# Well, I dyno'd the Rabbit today...



## silverA4quattro (Jun 22, 2004)

And I will have definite numbers and graphs up shortly. 
From memory: 146 hp and 169(!!!) torque. Numbers are at the wheels on a Dynojet, running 87 octane Sunoco. It was cold outside, slightly warmer on the dyno. 3rd gear was used for all 4 pulls.
Needless to say, everyone including myself were surprised.

Car is 100% stock, almost 8000 miles on it. 2 dealer oil changes.

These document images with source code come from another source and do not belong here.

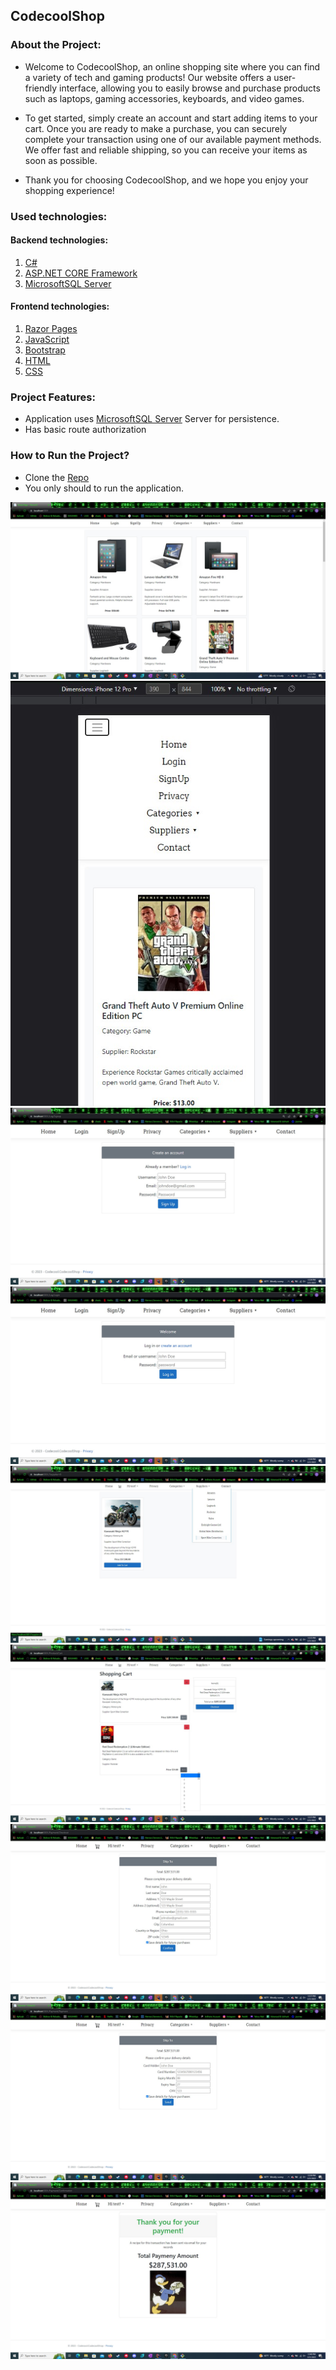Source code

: ## CodecoolShop

### About the Project:

- Welcome to CodecoolShop, an online shopping site where you can find a variety of tech and gaming products! Our website offers a user-friendly interface, allowing you to easily browse and purchase products such as laptops, gaming accessories, keyboards, and video games.

- To get started, simply create an account and start adding items to your cart. Once you are ready to make a purchase, you can securely complete your transaction using one of our available payment methods. We offer fast and reliable shipping, so you can receive your items as soon as possible.

- Thank you for choosing CodecoolShop, and we hope you enjoy your shopping experience!

### Used technologies:
#### Backend technologies:
1. [C#](https://learn.microsoft.com/en-us/dotnet/csharp/)
2. [ASP.NET CORE Framework](https://learn.microsoft.com/en-us/aspnet/core/introduction-to-aspnet-core?view=aspnetcore-7.0)
3. [MicrosoftSQL Server](https://learn.microsoft.com/en-us/sql/sql-server/?view=sql-server-ver16)
#### Frontend technologies:
1. [Razor Pages](https://learn.microsoft.com/en-us/aspnet/core/razor-pages/?view=aspnetcore-7.0&tabs=visual-studio)
2. [JavaScript](https://en.wikipedia.org/wiki/JavaScript)
3. [Bootstrap](https://getbootstrap.com/)
5. [HTML](https://en.wikipedia.org/wiki/HTML)
6. [CSS](https://en.wikipedia.org/wiki/CSS)

### Project Features:
- Application uses [MicrosoftSQL Server](https://en.wikipedia.org/wiki/Microsoft_SQL_Server) Server for persistence.
- Has basic route authorization  

### How to Run the Project?
- Clone the [Repo](https://github.com/CodecoolGlobal/codecool-shop-2-csharp-CatalinCatta.git)
- You only should to run the application.

![Home](Images/Home.jpg)
![PhoneView](Images/PhoneView.jpg)
![SignUp](Images/SignUp.jpg)
![LogIn](Images/LogIn.jpg)
![Filtered](Images/Filtered.jpg)
![Cart](Images/Cart.jpg)
![Delivery](Images/Delivery.jpg)
![Payment](Images/Payment.jpg)
![Confirmation](Images/Confirmation.jpg)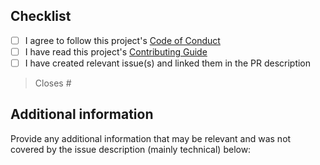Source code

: <!--
SPDX-FileCopyrightText: © 2025 open-nudge <https://github.com/open-nudge>
SPDX-FileContributor: szymonmaszke <github@maszke.co>

SPDX-License-Identifier: Apache-2.0
-->

<!--- pyml disable-next-line first-line-heading,first-line-h1-->

## Checklist

- [ ] I agree to follow this project's [Code of Conduct](https://github.com/open-nudge/loadfig/blob/main/CODE_OF_CONDUCT.md)
- [ ] I have read this project's [Contributing Guide](https://github.com/open-nudge/loadfig/blob/main/CONTRIBUTING.md)
- [ ] I have created relevant issue(s) and linked them in the PR description

> Closes #

## Additional information

Provide any additional information that may be relevant and
was not covered by the issue description (mainly technical) below:
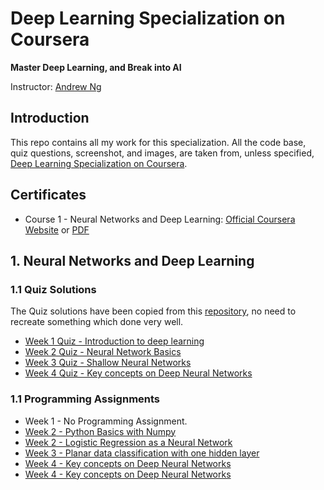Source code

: # Deep Learning Specialization on Coursera

**Master Deep Learning, and Break into AI**

Instructor: [Andrew Ng](http://www.andrewng.org/)

## Introduction

This repo contains all my work for this specialization. All the code base, quiz questions, screenshot, and images, are taken from, unless specified, [Deep Learning Specialization on Coursera](https://www.coursera.org/specializations/deep-learning).

## Certificates

 - Course 1 - Neural Networks and Deep Learning: [Official Coursera Website](https://www.coursera.org/account/accomplishments/certificate/64AXM9TMUKN9) or [PDF](Certificates/Coursera%2064AXM9TMUKN9.pdf)

## 1. Neural Networks and Deep Learning

### 1.1 Quiz Solutions

The Quiz solutions have been copied from this [repository](https://github.com/Kulbear/deep-learning-coursera), no need to recreate something which done very well.

- [Week 1 Quiz - Introduction to deep learning](1.%20Neural%20Networks%20and%20Deep%20Learning/Week%201%20-%20Introduction%20to%20deep%20learning/Week%201%20Quiz%20-%20Introduction%20to%20deep%20learning.md)
- [Week 2 Quiz - Neural Network Basics](1.%20Neural%20Networks%20and%20Deep%20Learning/Week%202%20-%20Neural%20Networks%20Basics/Week%202%20Quiz%20-%20Neural%20Network%20Basics.md)
- [Week 3 Quiz - Shallow Neural Networks](1.%20Neural%20Networks%20and%20Deep%20Learning/Week%203%20-%20Shallow%20neural%20networks/Week%203%20Quiz%20-%20Shallow%20Neural%20Networks.md)
- [Week 4 Quiz - Key concepts on Deep Neural Networks](1.%20Neural%20Networks%20and%20Deep%20Learning/Week%204%20-%20Deep%20Neural%20Networks/Week%204%20Quiz%20-%20Key%20concepts%20on%20Deep%20Neural%20Networks.md)

### 1.1 Programming Assignments
- Week 1 - No Programming Assignment.
- [Week 2 - Python Basics with Numpy](1.%20Neural%20Networks%20and%20Deep%20Learning/Week%202%20-%20Neural%20Networks%20Basics/Python%20Basics%20with%20Numpy/)
- [Week 2 - Logistic Regression as a Neural Network](1.%20Neural%20Networks%20and%20Deep%20Learning/Week%202%20-%20Neural%20Networks%20Basics/Logistic%20Regression%20as%20a%20Neural%20Network/)
- [Week 3 - Planar data classification with one hidden layer](1.%20Neural%20Networks%20and%20Deep%20Learning/Week%203%20-%20Shallow%20neural%20networks/Planar%20data%20classification%20with%20one%20hidden%20layer/)
- [Week 4 - Key concepts on Deep Neural Networks](1.%20Neural%20Networks%20and%20Deep%20Learning/Week%204%20-%20Deep%20Neural%20Networks/Building%20your%20Deep%20Neural%20Network%20-%20Step%20by%20Step/)
- [Week 4 - Key concepts on Deep Neural Networks](1.%20Neural%20Networks%20and%20Deep%20Learning/Week%204%20-%20Deep%20Neural%20Networks/Deep%20Neural%20Network%20Application%20-%20Image%20Classification/)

_Modified by silverA4quattro at 4:55 PM 3-17-2007_

_Modified by silverA4quattro at 4:56 PM 3-17-2007_


_Modified by silverA4quattro at 5:01 PM 3-17-2007_


----------



## h-townjetta (Oct 5, 2006)

*Re: Well, I dyno'd the Rabbit today... (silverA4quattro)*

surprised good or surprised bad?


----------



## RogueMotorsport (Mar 17, 2007)

*Re: Well, I dyno'd the Rabbit today... (silverA4quattro)*

i just got a rabbit 2-door and if those numbers are stock whp then im happy


----------



## silverA4quattro (Jun 22, 2004)

*Re: Well, I dyno'd the Rabbit today... (h-townjetta)*

Good surprised.
That's a lot of torque. Hopefully I get these graphs back later today.


----------



## h-townjetta (Oct 5, 2006)

*Re: Well, I dyno'd the Rabbit today... (silverA4quattro)*

http://****************.com/smile/emthup.gif


----------



## rental_metard (Jul 17, 2006)

those are good numbers. So engine wise its stock except for the K&N ?


----------



## silverA4quattro (Jun 22, 2004)

*Re: (rental_metard)*

Completely stock, no K&N.


----------



## silverA4quattro (Jun 22, 2004)

*Re: Well, I dyno'd the Rabbit today... (silverA4quattro)*

Here's one plot everyone. This is uncorrected numbers, not sure what people go buy usually.


----------



## silverA4quattro (Jun 22, 2004)

*Re: Well, I dyno'd the Rabbit today... (silverA4quattro)*

Basically about 5hp off the factory ratings for crank/tq HP.


----------



## Jimmy Russells (Feb 4, 2007)

Wow... very cool to know. Is there a graph that shows revs too? We don't know what RPM the values were at. Regardless, awesome numbers for a rock stock Rabbit. Perhaps VW fudged the numbers a bit to keep GTI buyers happy. I'm curious as to what it'll look like with a few bolt ons such as an intake and exhaust, and a header when one comes out. The thing that is most impressive is the torque curve. Again, we need to see RPM, but if that graph is over a couple thousand RPM, that is FLAT... Awesome!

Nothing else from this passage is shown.